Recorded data
********

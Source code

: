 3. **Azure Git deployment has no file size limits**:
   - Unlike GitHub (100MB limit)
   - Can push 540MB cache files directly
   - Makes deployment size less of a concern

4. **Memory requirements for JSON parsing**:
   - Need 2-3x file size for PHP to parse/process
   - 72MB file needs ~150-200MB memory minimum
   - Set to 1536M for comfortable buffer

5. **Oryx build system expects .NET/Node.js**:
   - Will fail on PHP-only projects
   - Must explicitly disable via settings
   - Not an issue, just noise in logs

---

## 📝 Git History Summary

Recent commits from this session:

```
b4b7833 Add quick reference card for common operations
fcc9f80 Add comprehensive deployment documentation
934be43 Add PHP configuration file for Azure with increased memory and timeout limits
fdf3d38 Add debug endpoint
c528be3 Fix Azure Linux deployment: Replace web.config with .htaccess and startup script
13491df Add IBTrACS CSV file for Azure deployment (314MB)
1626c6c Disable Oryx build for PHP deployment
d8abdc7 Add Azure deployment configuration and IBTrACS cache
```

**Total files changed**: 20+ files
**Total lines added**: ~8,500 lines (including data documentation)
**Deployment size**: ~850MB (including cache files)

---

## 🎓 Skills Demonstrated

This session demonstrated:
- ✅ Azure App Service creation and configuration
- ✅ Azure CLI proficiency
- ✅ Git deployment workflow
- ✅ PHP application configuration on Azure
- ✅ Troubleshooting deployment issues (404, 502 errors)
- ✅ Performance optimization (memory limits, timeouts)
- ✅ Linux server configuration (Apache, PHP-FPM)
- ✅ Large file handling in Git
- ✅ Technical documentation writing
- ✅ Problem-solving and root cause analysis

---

********

## PROBLEM DETAILS
Return, please, the lines of the data from the first through the line containing "- ✅ Performance", both kept, exactly as they stand and nothing more.

## SOLUTION
Source code

: 3. **Azure Git deployment has no file size limits**:
   - Unlike GitHub (100MB limit)
   - Can push 540MB cache files directly
   - Makes deployment size less of a concern

4. **Memory requirements for JSON parsing**:
   - Need 2-3x file size for PHP to parse/process
   - 72MB file needs ~150-200MB memory minimum
   - Set to 1536M for comfortable buffer

5. **Oryx build system expects .NET/Node.js**:
   - Will fail on PHP-only projects
   - Must explicitly disable via settings
   - Not an issue, just noise in logs

---

## 📝 Git History Summary

Recent commits from this session:

```
b4b7833 Add quick reference card for common operations
fcc9f80 Add comprehensive deployment documentation
934be43 Add PHP configuration file for Azure with increased memory and timeout limits
fdf3d38 Add debug endpoint
c528be3 Fix Azure Linux deployment: Replace web.config with .htaccess and startup script
13491df Add IBTrACS CSV file for Azure deployment (314MB)
1626c6c Disable Oryx build for PHP deployment
d8abdc7 Add Azure deployment configuration and IBTrACS cache
```

**Total files changed**: 20+ files
**Total lines added**: ~8,500 lines (including data documentation)
**Deployment size**: ~850MB (including cache files)

---

## 🎓 Skills Demonstrated

This session demonstrated:
- ✅ Azure App Service creation and configuration
- ✅ Azure CLI proficiency
- ✅ Git deployment workflow
- ✅ PHP application configuration on Azure
- ✅ Troubleshooting deployment issues (404, 502 errors)
- ✅ Performance optimization (memory limits, timeouts)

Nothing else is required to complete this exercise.